+++ Input material

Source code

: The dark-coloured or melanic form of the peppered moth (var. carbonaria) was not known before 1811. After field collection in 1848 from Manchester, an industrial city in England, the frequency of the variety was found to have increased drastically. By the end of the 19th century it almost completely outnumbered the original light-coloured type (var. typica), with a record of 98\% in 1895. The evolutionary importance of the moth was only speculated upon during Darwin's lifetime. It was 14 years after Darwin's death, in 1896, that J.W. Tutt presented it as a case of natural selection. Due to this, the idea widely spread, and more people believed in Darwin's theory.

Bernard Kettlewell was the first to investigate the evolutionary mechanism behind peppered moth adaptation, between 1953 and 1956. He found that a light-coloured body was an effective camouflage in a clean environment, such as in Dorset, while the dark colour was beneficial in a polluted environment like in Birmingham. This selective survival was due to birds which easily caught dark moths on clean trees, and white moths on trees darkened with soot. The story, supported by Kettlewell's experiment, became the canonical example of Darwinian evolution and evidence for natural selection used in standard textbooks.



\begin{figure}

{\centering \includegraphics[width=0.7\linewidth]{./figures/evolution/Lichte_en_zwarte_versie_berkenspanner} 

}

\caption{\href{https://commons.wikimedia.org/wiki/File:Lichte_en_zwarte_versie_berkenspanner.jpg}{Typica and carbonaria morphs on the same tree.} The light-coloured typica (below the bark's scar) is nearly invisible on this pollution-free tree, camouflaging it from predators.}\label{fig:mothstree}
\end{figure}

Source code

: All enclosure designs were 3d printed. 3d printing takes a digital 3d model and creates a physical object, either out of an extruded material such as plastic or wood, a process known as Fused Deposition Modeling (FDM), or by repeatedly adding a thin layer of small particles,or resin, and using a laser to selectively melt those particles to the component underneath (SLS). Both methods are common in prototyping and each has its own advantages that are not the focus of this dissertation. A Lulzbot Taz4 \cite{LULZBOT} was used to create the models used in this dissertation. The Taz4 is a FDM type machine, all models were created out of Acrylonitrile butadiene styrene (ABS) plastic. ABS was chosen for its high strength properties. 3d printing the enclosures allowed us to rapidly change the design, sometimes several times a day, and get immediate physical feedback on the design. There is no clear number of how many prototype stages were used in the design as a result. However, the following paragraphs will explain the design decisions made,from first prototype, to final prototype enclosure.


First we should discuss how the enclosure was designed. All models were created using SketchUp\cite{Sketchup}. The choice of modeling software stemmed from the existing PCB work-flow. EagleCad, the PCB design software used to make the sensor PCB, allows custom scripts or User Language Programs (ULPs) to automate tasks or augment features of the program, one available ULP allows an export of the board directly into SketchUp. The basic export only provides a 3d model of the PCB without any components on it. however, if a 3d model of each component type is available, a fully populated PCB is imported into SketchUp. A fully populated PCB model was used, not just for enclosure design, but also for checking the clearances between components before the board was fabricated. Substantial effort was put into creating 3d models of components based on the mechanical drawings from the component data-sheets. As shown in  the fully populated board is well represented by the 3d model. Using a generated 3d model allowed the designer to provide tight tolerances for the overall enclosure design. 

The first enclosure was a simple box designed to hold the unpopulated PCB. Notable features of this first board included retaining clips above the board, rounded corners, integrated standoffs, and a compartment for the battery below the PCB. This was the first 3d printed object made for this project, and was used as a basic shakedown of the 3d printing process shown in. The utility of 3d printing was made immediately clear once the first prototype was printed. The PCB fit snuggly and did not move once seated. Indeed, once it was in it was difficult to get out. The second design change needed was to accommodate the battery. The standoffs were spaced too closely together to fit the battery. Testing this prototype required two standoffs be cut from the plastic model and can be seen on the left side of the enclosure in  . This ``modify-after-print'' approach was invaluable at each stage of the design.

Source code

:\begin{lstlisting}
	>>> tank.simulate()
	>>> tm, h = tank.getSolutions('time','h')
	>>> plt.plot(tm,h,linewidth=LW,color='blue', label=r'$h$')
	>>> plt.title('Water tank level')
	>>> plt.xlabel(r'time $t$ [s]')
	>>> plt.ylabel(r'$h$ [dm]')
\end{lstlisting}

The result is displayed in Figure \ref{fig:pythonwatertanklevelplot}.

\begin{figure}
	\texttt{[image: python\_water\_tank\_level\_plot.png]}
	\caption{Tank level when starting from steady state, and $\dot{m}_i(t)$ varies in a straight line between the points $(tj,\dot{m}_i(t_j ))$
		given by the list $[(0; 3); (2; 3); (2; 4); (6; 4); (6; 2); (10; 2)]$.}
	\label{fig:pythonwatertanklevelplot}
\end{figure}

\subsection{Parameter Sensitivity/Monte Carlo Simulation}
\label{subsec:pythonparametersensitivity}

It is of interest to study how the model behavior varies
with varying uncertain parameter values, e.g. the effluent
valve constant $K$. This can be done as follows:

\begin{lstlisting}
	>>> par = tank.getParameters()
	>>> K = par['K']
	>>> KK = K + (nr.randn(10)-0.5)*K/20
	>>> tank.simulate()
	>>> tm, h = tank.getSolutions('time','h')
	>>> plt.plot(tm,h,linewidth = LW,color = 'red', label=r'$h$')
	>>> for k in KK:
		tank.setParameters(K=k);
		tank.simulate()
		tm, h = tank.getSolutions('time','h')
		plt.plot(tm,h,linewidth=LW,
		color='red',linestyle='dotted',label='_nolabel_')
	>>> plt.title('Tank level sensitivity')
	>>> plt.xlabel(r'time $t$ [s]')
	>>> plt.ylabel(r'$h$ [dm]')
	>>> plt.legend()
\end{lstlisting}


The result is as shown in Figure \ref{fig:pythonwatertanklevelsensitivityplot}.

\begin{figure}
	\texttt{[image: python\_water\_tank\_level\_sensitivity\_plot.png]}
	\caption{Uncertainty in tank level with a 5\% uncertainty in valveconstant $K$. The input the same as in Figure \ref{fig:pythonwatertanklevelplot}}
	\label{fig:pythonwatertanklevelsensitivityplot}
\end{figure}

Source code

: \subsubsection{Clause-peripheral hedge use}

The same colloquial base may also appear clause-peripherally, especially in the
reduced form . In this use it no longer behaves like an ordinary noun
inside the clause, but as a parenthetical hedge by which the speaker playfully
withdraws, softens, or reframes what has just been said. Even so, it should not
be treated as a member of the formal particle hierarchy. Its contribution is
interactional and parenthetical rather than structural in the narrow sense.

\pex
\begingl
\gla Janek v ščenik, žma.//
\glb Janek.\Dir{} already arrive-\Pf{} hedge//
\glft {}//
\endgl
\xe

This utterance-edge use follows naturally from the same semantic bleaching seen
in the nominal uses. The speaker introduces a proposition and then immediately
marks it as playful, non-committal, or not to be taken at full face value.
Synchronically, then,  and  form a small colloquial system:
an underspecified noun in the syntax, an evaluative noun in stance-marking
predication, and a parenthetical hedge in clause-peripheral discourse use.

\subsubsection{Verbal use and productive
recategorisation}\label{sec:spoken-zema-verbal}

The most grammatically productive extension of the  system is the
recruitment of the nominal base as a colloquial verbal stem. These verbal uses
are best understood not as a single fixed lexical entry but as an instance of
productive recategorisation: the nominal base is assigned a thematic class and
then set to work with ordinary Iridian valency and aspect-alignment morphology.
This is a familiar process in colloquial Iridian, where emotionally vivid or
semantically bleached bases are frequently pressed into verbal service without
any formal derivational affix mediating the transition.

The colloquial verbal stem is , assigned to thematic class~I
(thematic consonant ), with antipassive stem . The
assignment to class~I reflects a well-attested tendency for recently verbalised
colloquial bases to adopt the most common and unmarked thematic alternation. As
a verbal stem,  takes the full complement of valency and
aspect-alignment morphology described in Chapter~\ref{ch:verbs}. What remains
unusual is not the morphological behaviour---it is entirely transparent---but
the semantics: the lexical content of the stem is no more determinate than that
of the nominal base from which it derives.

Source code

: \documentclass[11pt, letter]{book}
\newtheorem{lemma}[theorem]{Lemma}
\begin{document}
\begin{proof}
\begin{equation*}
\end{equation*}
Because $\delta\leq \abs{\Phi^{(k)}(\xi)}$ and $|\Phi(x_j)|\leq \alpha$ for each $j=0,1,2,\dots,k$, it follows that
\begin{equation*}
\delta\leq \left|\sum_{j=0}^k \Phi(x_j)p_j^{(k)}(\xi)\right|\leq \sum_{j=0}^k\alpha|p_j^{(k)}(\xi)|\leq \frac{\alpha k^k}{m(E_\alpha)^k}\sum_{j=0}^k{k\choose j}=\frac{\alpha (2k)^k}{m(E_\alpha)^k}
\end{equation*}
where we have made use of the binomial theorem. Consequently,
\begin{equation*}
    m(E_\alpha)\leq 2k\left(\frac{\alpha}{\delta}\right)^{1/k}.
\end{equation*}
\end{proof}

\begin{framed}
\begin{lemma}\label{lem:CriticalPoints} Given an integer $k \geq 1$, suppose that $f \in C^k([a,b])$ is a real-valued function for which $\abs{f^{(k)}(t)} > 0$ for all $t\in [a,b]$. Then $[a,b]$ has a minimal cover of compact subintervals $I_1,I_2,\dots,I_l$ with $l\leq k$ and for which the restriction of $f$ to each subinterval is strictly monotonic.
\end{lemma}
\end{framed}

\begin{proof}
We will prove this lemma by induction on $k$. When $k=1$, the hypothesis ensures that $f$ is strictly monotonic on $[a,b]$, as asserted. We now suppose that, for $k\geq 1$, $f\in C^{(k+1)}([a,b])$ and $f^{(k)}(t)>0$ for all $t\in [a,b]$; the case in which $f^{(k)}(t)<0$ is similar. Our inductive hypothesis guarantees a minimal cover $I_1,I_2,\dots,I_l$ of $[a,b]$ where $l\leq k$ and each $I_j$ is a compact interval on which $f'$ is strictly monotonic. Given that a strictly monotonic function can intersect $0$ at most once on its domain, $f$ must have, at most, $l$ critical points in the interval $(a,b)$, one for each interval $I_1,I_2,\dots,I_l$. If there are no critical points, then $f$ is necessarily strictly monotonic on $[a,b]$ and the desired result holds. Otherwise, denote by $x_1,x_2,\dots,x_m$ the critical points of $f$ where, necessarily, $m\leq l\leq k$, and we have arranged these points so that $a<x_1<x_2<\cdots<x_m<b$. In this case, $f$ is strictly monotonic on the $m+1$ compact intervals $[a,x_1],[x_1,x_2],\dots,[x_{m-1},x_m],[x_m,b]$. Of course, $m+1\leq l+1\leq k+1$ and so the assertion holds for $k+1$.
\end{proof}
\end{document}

++++++

Exercise instructions:
Could you count the lines in the material above that include the word "ordinary"? Give the count alone.

Solution for this task:
2